■ **PROBLEM**
Locate the line that contains "- 저장된 값 존재 X : 인수로 전달된 값을 반환함.". Reproduce it and all following lines up to the end of the material, exactly and with nothing added.
◇ ◇ ◇ ◇ ◇
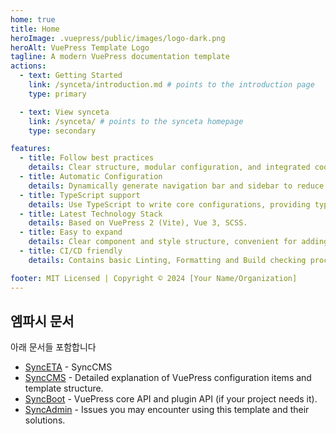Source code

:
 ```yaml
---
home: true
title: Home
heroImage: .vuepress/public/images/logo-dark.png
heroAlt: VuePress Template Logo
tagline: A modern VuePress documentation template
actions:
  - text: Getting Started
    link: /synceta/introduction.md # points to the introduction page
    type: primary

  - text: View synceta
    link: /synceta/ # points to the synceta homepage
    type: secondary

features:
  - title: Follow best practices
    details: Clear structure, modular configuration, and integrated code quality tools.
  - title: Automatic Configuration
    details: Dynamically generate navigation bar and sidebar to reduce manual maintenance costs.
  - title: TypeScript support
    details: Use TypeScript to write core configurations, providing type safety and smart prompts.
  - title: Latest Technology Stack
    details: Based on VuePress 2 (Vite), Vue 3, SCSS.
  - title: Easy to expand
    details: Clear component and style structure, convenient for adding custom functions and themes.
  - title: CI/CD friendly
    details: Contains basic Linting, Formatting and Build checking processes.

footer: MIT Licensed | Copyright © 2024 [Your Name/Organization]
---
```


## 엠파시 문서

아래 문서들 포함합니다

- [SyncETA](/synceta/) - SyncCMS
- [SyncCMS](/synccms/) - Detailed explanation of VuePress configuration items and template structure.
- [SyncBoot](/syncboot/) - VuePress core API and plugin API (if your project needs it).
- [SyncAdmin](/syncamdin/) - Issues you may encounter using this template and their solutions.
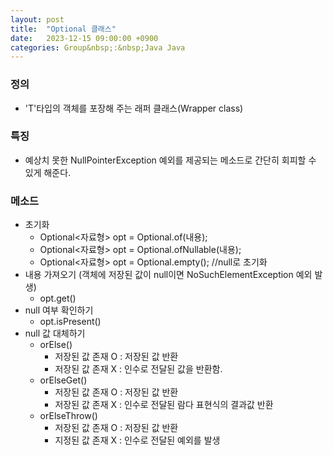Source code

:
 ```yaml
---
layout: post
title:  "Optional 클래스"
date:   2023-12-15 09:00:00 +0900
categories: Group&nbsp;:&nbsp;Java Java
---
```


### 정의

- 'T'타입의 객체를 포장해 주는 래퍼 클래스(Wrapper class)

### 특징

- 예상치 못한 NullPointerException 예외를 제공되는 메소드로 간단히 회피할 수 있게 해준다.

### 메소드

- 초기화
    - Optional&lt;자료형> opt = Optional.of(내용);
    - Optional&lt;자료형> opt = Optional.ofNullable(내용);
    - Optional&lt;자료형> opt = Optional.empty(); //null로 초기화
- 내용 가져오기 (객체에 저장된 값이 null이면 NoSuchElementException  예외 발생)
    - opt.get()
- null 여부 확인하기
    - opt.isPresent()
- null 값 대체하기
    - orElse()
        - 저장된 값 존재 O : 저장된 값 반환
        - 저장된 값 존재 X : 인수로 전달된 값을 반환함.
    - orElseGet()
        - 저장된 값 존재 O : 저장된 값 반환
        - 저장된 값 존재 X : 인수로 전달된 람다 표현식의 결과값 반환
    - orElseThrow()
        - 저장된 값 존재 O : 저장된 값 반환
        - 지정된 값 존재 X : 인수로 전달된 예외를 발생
◇ ◇ ◇ ◇ ◇
■ **RESPONSE TO THE TASK**
        - 저장된 값 존재 X : 인수로 전달된 값을 반환함.
    - orElseGet()
        - 저장된 값 존재 O : 저장된 값 반환
        - 저장된 값 존재 X : 인수로 전달된 람다 표현식의 결과값 반환
    - orElseThrow()
        - 저장된 값 존재 O : 저장된 값 반환
        - 지정된 값 존재 X : 인수로 전달된 예외를 발생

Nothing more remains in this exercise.